## Exercise
The records below are to be restated word for word, with their images omitted.

[Start of Attachment]

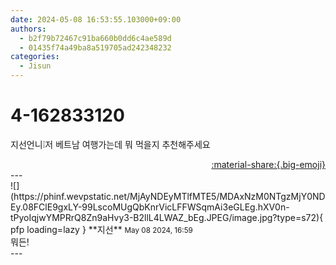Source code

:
 ```yaml
---
date: 2024-05-08 16:53:55.103000+09:00
authors:
  - b2f79b72467c91ba660b0dd6c4ae589d
  - 01435f74a49ba8a519705ad242348232
categories:
  - Jisun
---
```


# 4-162833120

<div class="post-container" markdown="1">
<div class="content-container md-sidebar__scrollwrap" markdown="1">

지선언니❕️저 베트남 여행가는데 뭐 먹을지 추천해주세요 

</div>
</div>

<div style="text-align: right;" markdown="1">
<a href="https://weverse.io/fromis9/fanpost/4-162833120" style="text-align: right;">:material-share:{.big-emoji}</a>
</div>
---

<div class="comments-container md-sidebar__scrollwrap" markdown="1">
<div class="comment" markdown="1">
<div class='id-container' markdown="1">
![](https://phinf.wevpstatic.net/MjAyNDEyMTlfMTE5/MDAxNzM0NTgzMjY0NDEy.08FClE9gxLY-99LscoMUgQbKnrVicLFFWSqmAi3eGLEg.hXV0n-tPyoIqjwYMPRrQ8Zn9aHvy3-B2llL4LWAZ_bEg.JPEG/image.jpg?type=s72){ pfp loading=lazy }
**<span class="artist">지선</span>** <small>May 08 2024, 16:59</small><br>
</div>
<div class='comment-body' markdown="1">
뭐든!
</div>
</div>
</div>
---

[End of Attachment]

## Solution to this task
Source code

:
 ```yaml
---
date: 2024-05-08 16:53:55.103000+09:00
authors:
  - b2f79b72467c91ba660b0dd6c4ae589d
  - 01435f74a49ba8a519705ad242348232
categories:
  - Jisun
---
```


# 4-162833120

<div class="post-container" markdown="1">
<div class="content-container md-sidebar__scrollwrap" markdown="1">

지선언니❕️저 베트남 여행가는데 뭐 먹을지 추천해주세요 

</div>
</div>

<div style="text-align: right;" markdown="1">
<a href="https://weverse.io/fromis9/fanpost/4-162833120" style="text-align: right;">:material-share:{.big-emoji}</a>
</div>
---

<div class="comments-container md-sidebar__scrollwrap" markdown="1">
<div class="comment" markdown="1">
<div class='id-container' markdown="1">
![](https://phinf.wevpstatic.net/MjAyNDEyMTlfMTE5/MDAxNzM0NTgzMjY0NDEy.08FClE9gxLY-99LscoMUgQbKnrVicLFFWSqmAi3eGLEg.hXV0n-tPyoIqjwYMPRrQ8Zn9aHvy3-B2llL4LWAZ_bEg.JPEG/image.jpg?type=s72){ pfp loading=lazy }
**<span class="artist">지선</span>** <small>May 08 2024, 16:59</small><br>
</div>
<div class='comment-body' markdown="1">
뭐든!
</div>
</div>
</div>
---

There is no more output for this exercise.